MATERIAL FOR THIS TASK »
====================

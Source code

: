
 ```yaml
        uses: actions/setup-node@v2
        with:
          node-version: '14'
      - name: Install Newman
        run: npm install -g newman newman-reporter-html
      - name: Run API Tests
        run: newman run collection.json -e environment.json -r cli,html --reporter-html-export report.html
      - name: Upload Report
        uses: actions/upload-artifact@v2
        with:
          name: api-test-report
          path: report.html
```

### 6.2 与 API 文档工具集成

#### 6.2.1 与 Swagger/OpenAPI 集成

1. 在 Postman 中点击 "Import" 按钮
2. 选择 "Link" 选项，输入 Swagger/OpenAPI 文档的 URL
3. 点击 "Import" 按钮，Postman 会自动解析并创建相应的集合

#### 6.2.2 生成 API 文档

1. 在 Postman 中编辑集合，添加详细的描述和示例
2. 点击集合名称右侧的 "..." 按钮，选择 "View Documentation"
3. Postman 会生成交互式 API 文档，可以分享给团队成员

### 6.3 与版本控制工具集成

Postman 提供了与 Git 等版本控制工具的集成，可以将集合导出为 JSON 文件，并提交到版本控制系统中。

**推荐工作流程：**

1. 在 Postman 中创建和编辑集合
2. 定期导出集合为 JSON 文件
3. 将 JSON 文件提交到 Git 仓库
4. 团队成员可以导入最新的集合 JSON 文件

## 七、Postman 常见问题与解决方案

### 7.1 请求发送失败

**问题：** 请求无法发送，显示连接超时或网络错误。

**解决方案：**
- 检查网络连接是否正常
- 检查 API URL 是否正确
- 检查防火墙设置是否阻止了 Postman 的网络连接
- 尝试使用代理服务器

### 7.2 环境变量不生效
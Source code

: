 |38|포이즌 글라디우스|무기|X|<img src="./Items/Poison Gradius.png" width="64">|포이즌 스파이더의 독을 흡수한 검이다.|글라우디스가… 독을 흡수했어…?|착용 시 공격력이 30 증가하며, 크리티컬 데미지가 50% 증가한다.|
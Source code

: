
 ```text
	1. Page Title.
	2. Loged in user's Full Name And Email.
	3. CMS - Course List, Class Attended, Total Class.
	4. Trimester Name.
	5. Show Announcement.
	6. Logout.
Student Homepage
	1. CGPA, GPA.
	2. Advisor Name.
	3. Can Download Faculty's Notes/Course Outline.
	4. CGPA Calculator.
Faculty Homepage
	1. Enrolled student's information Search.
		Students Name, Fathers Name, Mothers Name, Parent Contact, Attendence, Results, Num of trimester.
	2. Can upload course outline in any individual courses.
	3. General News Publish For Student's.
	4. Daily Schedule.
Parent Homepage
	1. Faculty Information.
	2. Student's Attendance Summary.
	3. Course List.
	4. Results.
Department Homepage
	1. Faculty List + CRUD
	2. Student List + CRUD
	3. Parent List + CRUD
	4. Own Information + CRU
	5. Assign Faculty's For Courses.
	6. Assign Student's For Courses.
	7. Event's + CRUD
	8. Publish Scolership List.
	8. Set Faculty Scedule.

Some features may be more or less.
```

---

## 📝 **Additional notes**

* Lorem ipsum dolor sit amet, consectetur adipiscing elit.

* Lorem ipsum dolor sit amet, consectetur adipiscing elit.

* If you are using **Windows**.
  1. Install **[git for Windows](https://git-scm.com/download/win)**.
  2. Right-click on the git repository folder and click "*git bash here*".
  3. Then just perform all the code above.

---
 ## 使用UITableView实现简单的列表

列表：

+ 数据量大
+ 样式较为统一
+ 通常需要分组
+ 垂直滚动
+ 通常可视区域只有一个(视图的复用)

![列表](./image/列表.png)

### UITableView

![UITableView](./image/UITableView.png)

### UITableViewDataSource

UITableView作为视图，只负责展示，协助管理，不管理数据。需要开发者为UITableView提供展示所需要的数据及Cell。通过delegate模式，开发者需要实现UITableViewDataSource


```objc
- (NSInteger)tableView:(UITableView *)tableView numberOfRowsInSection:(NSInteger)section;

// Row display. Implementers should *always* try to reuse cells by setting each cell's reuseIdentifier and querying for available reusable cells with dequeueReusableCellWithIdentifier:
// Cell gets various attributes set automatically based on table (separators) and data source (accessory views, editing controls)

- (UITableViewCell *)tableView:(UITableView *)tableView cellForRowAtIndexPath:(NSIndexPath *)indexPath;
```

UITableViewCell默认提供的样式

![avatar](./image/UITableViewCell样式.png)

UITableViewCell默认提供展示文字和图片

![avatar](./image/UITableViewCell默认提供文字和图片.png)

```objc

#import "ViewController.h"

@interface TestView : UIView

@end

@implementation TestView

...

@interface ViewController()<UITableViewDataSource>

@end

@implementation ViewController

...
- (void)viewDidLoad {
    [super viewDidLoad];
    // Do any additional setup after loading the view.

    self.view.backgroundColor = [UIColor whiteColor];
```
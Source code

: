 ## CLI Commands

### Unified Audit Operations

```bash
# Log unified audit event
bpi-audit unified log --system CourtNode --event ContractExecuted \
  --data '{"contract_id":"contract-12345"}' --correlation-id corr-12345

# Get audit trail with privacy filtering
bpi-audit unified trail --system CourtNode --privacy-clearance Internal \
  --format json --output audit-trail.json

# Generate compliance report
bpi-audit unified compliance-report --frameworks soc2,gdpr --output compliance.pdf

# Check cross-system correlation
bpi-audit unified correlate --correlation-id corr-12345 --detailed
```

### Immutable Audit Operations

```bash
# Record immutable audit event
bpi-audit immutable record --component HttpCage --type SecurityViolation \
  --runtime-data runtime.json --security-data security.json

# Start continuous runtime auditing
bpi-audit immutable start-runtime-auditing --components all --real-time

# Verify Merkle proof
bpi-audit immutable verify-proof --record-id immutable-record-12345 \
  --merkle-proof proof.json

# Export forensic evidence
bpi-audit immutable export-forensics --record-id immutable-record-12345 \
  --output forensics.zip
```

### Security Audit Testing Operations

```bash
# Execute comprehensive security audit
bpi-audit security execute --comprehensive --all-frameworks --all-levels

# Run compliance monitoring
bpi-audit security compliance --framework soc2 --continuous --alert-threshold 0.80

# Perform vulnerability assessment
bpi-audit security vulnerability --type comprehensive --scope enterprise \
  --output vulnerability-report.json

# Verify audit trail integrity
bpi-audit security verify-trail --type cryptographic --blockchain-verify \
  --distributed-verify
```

====================

WHAT THE TASK ASKS » Nothing in the records above may be left out; repeat them exactly.

RESPONSE BELOW »
Source code

:
 ```yaml
        uses: actions/setup-node@v2
        with:
          node-version: '14'
      - name: Install Newman
        run: npm install -g newman newman-reporter-html
      - name: Run API Tests
        run: newman run collection.json -e environment.json -r cli,html --reporter-html-export report.html
      - name: Upload Report
        uses: actions/upload-artifact@v2
        with:
          name: api-test-report
          path: report.html
```

### 6.2 与 API 文档工具集成

#### 6.2.1 与 Swagger/OpenAPI 集成

1. 在 Postman 中点击 "Import" 按钮
2. 选择 "Link" 选项，输入 Swagger/OpenAPI 文档的 URL
3. 点击 "Import" 按钮，Postman 会自动解析并创建相应的集合

#### 6.2.2 生成 API 文档

1. 在 Postman 中编辑集合，添加详细的描述和示例
2. 点击集合名称右侧的 "..." 按钮，选择 "View Documentation"
3. Postman 会生成交互式 API 文档，可以分享给团队成员

### 6.3 与版本控制工具集成

Postman 提供了与 Git 等版本控制工具的集成，可以将集合导出为 JSON 文件，并提交到版本控制系统中。

**推荐工作流程：**

1. 在 Postman 中创建和编辑集合
2. 定期导出集合为 JSON 文件
3. 将 JSON 文件提交到 Git 仓库
4. 团队成员可以导入最新的集合 JSON 文件

## 七、Postman 常见问题与解决方案

### 7.1 请求发送失败

**问题：** 请求无法发送，显示连接超时或网络错误。

**解决方案：**
- 检查网络连接是否正常
- 检查 API URL 是否正确
- 检查防火墙设置是否阻止了 Postman 的网络连接
- 尝试使用代理服务器

### 7.2 环境变量不生效
Source code

: |38|포이즌 글라디우스|무기|X|<img src="./Items/Poison Gradius.png" width="64">|포이즌 스파이더의 독을 흡수한 검이다.|글라우디스가… 독을 흡수했어…?|착용 시 공격력이 30 증가하며, 크리티컬 데미지가 50% 증가한다.|
Source code

:
 ```text
	1. Page Title.
	2. Loged in user's Full Name And Email.
	3. CMS - Course List, Class Attended, Total Class.
	4. Trimester Name.
	5. Show Announcement.
	6. Logout.
Student Homepage
	1. CGPA, GPA.
	2. Advisor Name.
	3. Can Download Faculty's Notes/Course Outline.
	4. CGPA Calculator.
Faculty Homepage
	1. Enrolled student's information Search.
		Students Name, Fathers Name, Mothers Name, Parent Contact, Attendence, Results, Num of trimester.
	2. Can upload course outline in any individual courses.
	3. General News Publish For Student's.
	4. Daily Schedule.
Parent Homepage
	1. Faculty Information.
	2. Student's Attendance Summary.
	3. Course List.
	4. Results.
Department Homepage
	1. Faculty List + CRUD
	2. Student List + CRUD
	3. Parent List + CRUD
	4. Own Information + CRU
	5. Assign Faculty's For Courses.
	6. Assign Student's For Courses.
	7. Event's + CRUD
	8. Publish Scolership List.
	8. Set Faculty Scedule.

Some features may be more or less.
```

---

## 📝 **Additional notes**

* Lorem ipsum dolor sit amet, consectetur adipiscing elit.

* Lorem ipsum dolor sit amet, consectetur adipiscing elit.

* If you are using **Windows**.
  1. Install **[git for Windows](https://git-scm.com/download/win)**.
  2. Right-click on the git repository folder and click "*git bash here*".
  3. Then just perform all the code above.

---
 ## 使用UITableView实现简单的列表

列表：

+ 数据量大
+ 样式较为统一
+ 通常需要分组
+ 垂直滚动
+ 通常可视区域只有一个(视图的复用)

![列表](./image/列表.png)

### UITableView

![UITableView](./image/UITableView.png)

### UITableViewDataSource

UITableView作为视图，只负责展示，协助管理，不管理数据。需要开发者为UITableView提供展示所需要的数据及Cell。通过delegate模式，开发者需要实现UITableViewDataSource


```objc
- (NSInteger)tableView:(UITableView *)tableView numberOfRowsInSection:(NSInteger)section;

// Row display. Implementers should *always* try to reuse cells by setting each cell's reuseIdentifier and querying for available reusable cells with dequeueReusableCellWithIdentifier:
// Cell gets various attributes set automatically based on table (separators) and data source (accessory views, editing controls)

- (UITableViewCell *)tableView:(UITableView *)tableView cellForRowAtIndexPath:(NSIndexPath *)indexPath;
```

UITableViewCell默认提供的样式

![avatar](./image/UITableViewCell样式.png)

UITableViewCell默认提供展示文字和图片

![avatar](./image/UITableViewCell默认提供文字和图片.png)

```objc

#import "ViewController.h"

@interface TestView : UIView

@end

@implementation TestView

...

@interface ViewController()<UITableViewDataSource>

@end

@implementation ViewController

...
- (void)viewDidLoad {
    [super viewDidLoad];
    // Do any additional setup after loading the view.

    self.view.backgroundColor = [UIColor whiteColor];
```
Source code

: ## CLI Commands

### Unified Audit Operations

```bash
# Log unified audit event
bpi-audit unified log --system CourtNode --event ContractExecuted \
  --data '{"contract_id":"contract-12345"}' --correlation-id corr-12345

# Get audit trail with privacy filtering
bpi-audit unified trail --system CourtNode --privacy-clearance Internal \
  --format json --output audit-trail.json

# Generate compliance report
bpi-audit unified compliance-report --frameworks soc2,gdpr --output compliance.pdf

# Check cross-system correlation
bpi-audit unified correlate --correlation-id corr-12345 --detailed
```

### Immutable Audit Operations

```bash
# Record immutable audit event
bpi-audit immutable record --component HttpCage --type SecurityViolation \
  --runtime-data runtime.json --security-data security.json

# Start continuous runtime auditing
bpi-audit immutable start-runtime-auditing --components all --real-time

# Verify Merkle proof
bpi-audit immutable verify-proof --record-id immutable-record-12345 \
  --merkle-proof proof.json

# Export forensic evidence
bpi-audit immutable export-forensics --record-id immutable-record-12345 \
  --output forensics.zip
```

### Security Audit Testing Operations

```bash
# Execute comprehensive security audit
bpi-audit security execute --comprehensive --all-frameworks --all-levels

# Run compliance monitoring
bpi-audit security compliance --framework soc2 --continuous --alert-threshold 0.80

# Perform vulnerability assessment
bpi-audit security vulnerability --type comprehensive --scope enterprise \
  --output vulnerability-report.json

# Verify audit trail integrity
bpi-audit security verify-trail --type cryptographic --blockchain-verify \
  --distributed-verify
```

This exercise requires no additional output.